The casino has become a tourism attraction and part of Cincinnati’s revitalization story, Kline said. The casino’s partnerships with local hotels, restaurants and professional sports teams for customer loyalty rewards offer a unique experience its competitors can’t match, he said.

However, the Cincinnati casino, Ohio’s fourth and final voter-approved casino to open, has contended with unforeseen challenges.

It took four years to build the Cincinnati casino. During that time racinos, or horse racetracks with video lottery terminals, were approved to operate in Ohio.

Racino Miami Valley Gaming & Racing opened in Turtlecreek Twp., in Warren County, at the end of 2013. Belterra Park Gaming & Entertainment Center is set to open in May this year in Anderson Twp. Meanwhile, Penn National Gaming is building a Dayton-area racino.

Once all projects are complete, Ohioans will have 11 places to gamble with slot machines.

“The casinos were willing to make the financial commitment they made when they understood the terms not to include the racinos,” said Jeff Rexhausen, senior research associate for University of Cincinnati’s Economics Center, which published in 2009 an economic impact report about Ohio’s future casino industry.

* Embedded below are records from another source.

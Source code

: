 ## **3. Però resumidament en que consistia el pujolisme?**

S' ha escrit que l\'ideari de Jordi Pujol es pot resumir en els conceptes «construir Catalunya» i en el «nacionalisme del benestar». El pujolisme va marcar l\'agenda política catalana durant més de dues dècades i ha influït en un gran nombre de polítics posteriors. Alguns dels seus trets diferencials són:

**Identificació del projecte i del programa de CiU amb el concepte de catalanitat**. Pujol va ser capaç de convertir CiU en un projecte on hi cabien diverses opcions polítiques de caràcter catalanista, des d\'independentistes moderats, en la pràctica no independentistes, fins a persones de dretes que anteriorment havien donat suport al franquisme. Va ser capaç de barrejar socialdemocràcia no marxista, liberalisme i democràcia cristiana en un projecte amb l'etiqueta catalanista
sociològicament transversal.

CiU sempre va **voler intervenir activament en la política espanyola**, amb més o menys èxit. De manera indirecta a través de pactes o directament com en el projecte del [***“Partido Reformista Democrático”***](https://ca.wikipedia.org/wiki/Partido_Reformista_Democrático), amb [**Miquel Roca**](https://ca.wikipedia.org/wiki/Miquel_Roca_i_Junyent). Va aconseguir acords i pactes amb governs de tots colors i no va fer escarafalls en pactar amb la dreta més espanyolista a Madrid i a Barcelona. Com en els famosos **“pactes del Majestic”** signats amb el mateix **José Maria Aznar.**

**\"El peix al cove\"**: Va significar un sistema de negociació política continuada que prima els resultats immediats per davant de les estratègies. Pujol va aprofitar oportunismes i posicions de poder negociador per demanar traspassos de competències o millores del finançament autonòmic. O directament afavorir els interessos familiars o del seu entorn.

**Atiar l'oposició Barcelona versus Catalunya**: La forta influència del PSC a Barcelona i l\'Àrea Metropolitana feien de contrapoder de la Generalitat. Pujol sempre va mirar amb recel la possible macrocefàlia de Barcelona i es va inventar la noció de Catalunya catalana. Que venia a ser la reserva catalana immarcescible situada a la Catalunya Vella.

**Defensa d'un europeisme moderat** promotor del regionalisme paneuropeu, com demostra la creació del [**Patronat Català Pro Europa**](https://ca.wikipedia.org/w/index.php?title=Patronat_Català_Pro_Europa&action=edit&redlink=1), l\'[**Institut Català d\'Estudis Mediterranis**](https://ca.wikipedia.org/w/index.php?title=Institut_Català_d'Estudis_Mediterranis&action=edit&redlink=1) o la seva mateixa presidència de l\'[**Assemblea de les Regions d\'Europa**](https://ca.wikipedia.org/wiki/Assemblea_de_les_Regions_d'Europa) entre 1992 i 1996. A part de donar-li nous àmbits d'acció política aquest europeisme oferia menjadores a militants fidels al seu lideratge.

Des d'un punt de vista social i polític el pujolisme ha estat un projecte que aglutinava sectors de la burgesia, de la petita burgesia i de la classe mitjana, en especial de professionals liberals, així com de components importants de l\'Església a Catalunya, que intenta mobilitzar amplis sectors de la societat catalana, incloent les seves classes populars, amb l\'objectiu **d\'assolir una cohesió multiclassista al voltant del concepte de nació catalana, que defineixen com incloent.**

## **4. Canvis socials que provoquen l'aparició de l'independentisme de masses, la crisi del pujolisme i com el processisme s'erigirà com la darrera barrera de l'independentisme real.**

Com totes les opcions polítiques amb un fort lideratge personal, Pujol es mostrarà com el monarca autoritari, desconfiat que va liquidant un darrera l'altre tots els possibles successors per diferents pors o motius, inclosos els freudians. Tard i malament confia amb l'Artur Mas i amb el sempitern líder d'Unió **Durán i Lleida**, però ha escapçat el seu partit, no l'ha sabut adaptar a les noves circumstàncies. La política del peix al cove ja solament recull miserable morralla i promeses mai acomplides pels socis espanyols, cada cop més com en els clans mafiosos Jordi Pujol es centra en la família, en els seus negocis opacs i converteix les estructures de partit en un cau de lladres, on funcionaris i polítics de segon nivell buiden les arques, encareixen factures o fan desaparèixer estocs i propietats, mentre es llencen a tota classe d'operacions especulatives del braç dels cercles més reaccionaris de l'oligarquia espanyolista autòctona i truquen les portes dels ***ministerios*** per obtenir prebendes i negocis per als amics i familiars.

Additionally, Ohio’s rough winter the last three months spared few industries, among them gambling, by forcing people and their spending to stay home.

A slow economic recovery could also be hurting the casino’s revenue potential, Rexhausen said.

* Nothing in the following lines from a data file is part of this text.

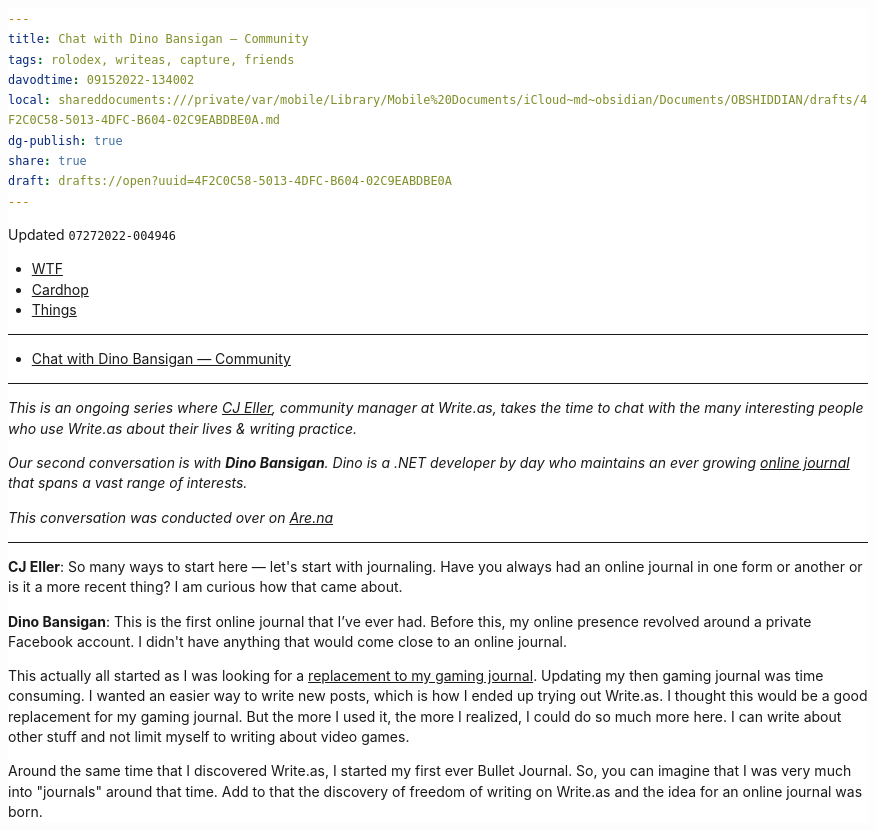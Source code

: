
 ```yaml
---
title: Chat with Dino Bansigan — Community
tags: rolodex, writeas, capture, friends
davodtime: 09152022-134002
local: shareddocuments:///private/var/mobile/Library/Mobile%20Documents/iCloud~md~obsidian/Documents/OBSHIDDIAN/drafts/4F2C0C58-5013-4DFC-B604-02C9EABDBE0A.md
dg-publish: true
share: true
draft: drafts://open?uuid=4F2C0C58-5013-4DFC-B604-02C9EABDBE0A
---
```

Updated `07272022-004946`

- [WTF](https://davidblue.wtf/drafts/4F2C0C58-5013-4DFC-B604-02C9EABDBE0A.html)
- [Cardhop](x-cardhop://show?id=contact:27028662-AD08-468D-82E1-F69D957D3742&contact=Dino%20Bansigan)
- [Things](things:///show?id=Tur9UgVaewcrPaaSZuKc6e)

---

- [Chat with Dino Bansigan — Community](https://write.as/community/chat-with-dino-bansigan)

---

_This is an ongoing series where [CJ Eller](https://blog.cjeller.site), community manager at Write.as, takes the time to chat with the many interesting people who use Write.as about their lives & writing practice._

_Our second conversation is with **Dino Bansigan**. Dino is a .NET developer by day who maintains an ever growing [online journal](https://journal.dinobansigan.com) that spans a vast range of interests._



_This conversation was conducted over on [Are.na](https://www.are.na/cj-eller/cj-eller-and-dino-bansigan)_

---

**CJ Eller**: So many ways to start here — let's start with journaling. Have you always had an online journal in one form or another or is it a more recent thing? I am curious how that came about.

**Dino Bansigan**: This is the first online journal that I’ve ever had. Before this, my online presence revolved around a private Facebook account. I didn't have anything that would come close to an online journal.

This actually all started as I was looking for a [replacement to my gaming journal](https://journal.dinobansigan.com/trying-out-write-as-as-an-alternative-to-my-gaming-journal-blog). Updating my then gaming journal was time consuming. I wanted an easier way to write new posts, which is how I ended up trying out Write.as. I thought this would be a good replacement for my gaming journal. But the more I used it, the more I realized, I could do so much more here. I can write about other stuff and not limit myself to writing about video games.

Around the same time that I discovered Write.as, I started my first ever Bullet Journal. So, you can imagine that I was very much into "journals" around that time. Add to that the discovery of freedom of writing on Write.as and the idea for an online journal was born.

“A lot of people still feel really pinched economically, and the more people feel pinched economically, the less business the casino’s likely to do,” Rexhausen said.

Looking ahead, Kline said his casino’s full service offerings, including restaurants, gambling, entertainment and partnerships with other Cincinnati attractions, will help it beat out the competitors.

“What we’ve said, and when you look at the Horseshoe compared to Miami Valley, even the properties that exist in southern Indiana, we have a very different product. A very different product. We invested $450 million to develop and establish what truly is the premier destination facility for the best in gaming entertainment in this region,” Kline said. “We delivered on that. The facility delivers on it.”

“We need more of the 2.3 million people that reside in the Cincinnati metropolitan area, we need more of those people to come down and see all the great things that are happening in Cincinnati,” he said.